─── DATA EXTRACT ───

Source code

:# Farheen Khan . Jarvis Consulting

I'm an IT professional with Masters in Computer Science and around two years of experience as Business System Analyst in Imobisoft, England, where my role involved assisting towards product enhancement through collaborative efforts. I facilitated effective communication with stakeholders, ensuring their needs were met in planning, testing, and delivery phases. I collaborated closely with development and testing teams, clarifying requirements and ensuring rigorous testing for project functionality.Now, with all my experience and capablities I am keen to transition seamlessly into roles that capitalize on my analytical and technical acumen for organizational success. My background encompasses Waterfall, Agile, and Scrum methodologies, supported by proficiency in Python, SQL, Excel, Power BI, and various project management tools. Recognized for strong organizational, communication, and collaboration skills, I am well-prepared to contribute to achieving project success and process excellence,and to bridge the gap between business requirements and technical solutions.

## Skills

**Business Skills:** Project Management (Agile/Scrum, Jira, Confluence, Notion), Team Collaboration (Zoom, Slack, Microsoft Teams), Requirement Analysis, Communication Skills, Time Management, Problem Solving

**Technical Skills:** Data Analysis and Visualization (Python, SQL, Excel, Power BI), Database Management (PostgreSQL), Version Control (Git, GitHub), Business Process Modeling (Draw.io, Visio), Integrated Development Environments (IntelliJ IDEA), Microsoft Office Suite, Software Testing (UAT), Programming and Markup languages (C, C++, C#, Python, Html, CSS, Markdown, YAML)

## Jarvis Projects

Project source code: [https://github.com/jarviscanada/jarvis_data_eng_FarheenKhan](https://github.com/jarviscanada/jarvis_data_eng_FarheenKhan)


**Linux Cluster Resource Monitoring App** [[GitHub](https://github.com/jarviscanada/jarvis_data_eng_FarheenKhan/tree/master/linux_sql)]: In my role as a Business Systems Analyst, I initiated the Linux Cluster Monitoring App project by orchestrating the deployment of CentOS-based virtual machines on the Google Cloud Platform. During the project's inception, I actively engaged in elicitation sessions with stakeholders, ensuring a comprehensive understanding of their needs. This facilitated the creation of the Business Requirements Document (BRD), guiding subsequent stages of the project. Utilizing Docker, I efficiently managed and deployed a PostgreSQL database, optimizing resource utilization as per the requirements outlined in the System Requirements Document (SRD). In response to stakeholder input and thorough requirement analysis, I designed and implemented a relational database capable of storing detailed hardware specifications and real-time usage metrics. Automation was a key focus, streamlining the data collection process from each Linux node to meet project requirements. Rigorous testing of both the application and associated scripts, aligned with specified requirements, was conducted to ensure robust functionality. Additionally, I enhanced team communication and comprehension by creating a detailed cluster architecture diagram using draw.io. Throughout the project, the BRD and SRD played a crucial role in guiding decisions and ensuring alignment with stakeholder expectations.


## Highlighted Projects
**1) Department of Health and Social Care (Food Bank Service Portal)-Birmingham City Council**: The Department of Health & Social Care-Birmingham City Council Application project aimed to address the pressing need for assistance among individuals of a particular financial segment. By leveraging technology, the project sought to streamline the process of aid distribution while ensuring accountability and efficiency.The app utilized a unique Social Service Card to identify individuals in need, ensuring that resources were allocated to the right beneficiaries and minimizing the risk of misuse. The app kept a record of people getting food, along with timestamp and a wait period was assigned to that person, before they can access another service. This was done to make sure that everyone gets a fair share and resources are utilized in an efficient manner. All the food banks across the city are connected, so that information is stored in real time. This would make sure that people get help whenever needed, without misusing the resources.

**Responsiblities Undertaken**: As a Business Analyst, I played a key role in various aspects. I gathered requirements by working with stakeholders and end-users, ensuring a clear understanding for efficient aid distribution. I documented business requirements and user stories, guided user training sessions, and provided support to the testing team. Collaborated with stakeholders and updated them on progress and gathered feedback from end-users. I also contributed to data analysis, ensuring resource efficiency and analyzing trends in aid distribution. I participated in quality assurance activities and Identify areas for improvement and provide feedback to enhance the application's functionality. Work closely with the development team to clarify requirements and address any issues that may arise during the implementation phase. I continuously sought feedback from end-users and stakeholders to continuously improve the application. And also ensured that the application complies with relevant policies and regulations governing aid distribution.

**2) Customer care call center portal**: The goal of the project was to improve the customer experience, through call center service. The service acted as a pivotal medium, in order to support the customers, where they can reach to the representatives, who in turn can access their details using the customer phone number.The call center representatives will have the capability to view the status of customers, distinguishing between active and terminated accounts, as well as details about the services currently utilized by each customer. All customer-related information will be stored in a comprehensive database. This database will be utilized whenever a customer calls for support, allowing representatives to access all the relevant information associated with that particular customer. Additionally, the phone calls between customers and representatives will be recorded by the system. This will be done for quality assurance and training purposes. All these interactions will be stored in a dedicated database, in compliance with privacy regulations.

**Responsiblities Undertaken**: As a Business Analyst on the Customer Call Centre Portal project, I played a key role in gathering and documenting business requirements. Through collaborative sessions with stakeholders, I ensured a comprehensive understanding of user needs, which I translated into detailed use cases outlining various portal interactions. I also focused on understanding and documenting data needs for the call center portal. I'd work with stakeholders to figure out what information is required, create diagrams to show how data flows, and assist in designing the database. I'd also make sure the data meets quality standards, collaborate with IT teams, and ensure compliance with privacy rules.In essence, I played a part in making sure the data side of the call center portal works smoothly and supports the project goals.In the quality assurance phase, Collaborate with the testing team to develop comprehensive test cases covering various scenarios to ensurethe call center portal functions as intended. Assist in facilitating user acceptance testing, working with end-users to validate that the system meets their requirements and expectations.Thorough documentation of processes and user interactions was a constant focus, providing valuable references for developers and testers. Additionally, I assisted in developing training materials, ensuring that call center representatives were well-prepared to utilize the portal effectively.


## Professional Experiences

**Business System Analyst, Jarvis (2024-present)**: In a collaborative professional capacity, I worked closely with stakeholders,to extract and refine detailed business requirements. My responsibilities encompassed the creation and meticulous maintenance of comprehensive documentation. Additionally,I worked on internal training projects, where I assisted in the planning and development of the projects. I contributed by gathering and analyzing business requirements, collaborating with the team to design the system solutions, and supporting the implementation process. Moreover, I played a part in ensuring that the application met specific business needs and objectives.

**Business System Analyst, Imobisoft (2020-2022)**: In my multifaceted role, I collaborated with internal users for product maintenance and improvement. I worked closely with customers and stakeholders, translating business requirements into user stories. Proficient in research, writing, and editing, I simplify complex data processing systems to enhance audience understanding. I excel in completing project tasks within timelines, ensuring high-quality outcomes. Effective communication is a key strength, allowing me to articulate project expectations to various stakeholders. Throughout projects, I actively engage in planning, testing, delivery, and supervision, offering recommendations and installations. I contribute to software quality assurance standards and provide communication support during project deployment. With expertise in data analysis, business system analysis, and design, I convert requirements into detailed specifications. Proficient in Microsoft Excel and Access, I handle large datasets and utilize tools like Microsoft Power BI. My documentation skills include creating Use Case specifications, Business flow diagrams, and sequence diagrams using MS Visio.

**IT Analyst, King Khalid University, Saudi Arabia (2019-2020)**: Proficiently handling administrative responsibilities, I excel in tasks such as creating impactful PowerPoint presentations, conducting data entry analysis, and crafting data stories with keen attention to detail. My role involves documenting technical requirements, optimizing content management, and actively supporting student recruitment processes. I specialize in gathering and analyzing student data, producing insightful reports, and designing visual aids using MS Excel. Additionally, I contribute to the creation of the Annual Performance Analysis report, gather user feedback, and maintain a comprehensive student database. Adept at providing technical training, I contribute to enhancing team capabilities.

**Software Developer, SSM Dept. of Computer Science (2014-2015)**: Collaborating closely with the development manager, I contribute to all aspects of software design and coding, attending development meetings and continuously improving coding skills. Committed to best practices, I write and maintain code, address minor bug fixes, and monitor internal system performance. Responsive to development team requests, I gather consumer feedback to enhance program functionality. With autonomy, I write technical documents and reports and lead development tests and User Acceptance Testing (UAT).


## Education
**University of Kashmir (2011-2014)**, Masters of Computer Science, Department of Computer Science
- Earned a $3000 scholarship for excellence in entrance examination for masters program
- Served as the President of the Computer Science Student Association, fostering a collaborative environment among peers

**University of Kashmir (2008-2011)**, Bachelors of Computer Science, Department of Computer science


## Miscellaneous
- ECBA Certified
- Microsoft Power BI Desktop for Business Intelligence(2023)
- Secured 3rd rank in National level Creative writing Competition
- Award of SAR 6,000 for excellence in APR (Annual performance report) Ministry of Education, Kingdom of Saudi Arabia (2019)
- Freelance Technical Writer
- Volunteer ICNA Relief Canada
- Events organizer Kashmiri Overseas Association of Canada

───

Using the data above, copy each line that contains "https".

#### [WRITTEN SOLUTION]
Project source code: [https://github.com/jarviscanada/jarvis_data_eng_FarheenKhan](https://github.com/jarviscanada/jarvis_data_eng_FarheenKhan)
**Linux Cluster Resource Monitoring App** [[GitHub](https://github.com/jarviscanada/jarvis_data_eng_FarheenKhan/tree/master/linux_sql)]: In my role as a Business Systems Analyst, I initiated the Linux Cluster Monitoring App project by orchestrating the deployment of CentOS-based virtual machines on the Google Cloud Platform. During the project's inception, I actively engaged in elicitation sessions with stakeholders, ensuring a comprehensive understanding of their needs. This facilitated the creation of the Business Requirements Document (BRD), guiding subsequent stages of the project. Utilizing Docker, I efficiently managed and deployed a PostgreSQL database, optimizing resource utilization as per the requirements outlined in the System Requirements Document (SRD). In response to stakeholder input and thorough requirement analysis, I designed and implemented a relational database capable of storing detailed hardware specifications and real-time usage metrics. Automation was a key focus, streamlining the data collection process from each Linux node to meet project requirements. Rigorous testing of both the application and associated scripts, aligned with specified requirements, was conducted to ensure robust functionality. Additionally, I enhanced team communication and comprehension by creating a detailed cluster architecture diagram using draw.io. Throughout the project, the BRD and SRD played a crucial role in guiding decisions and ensuring alignment with stakeholder expectations.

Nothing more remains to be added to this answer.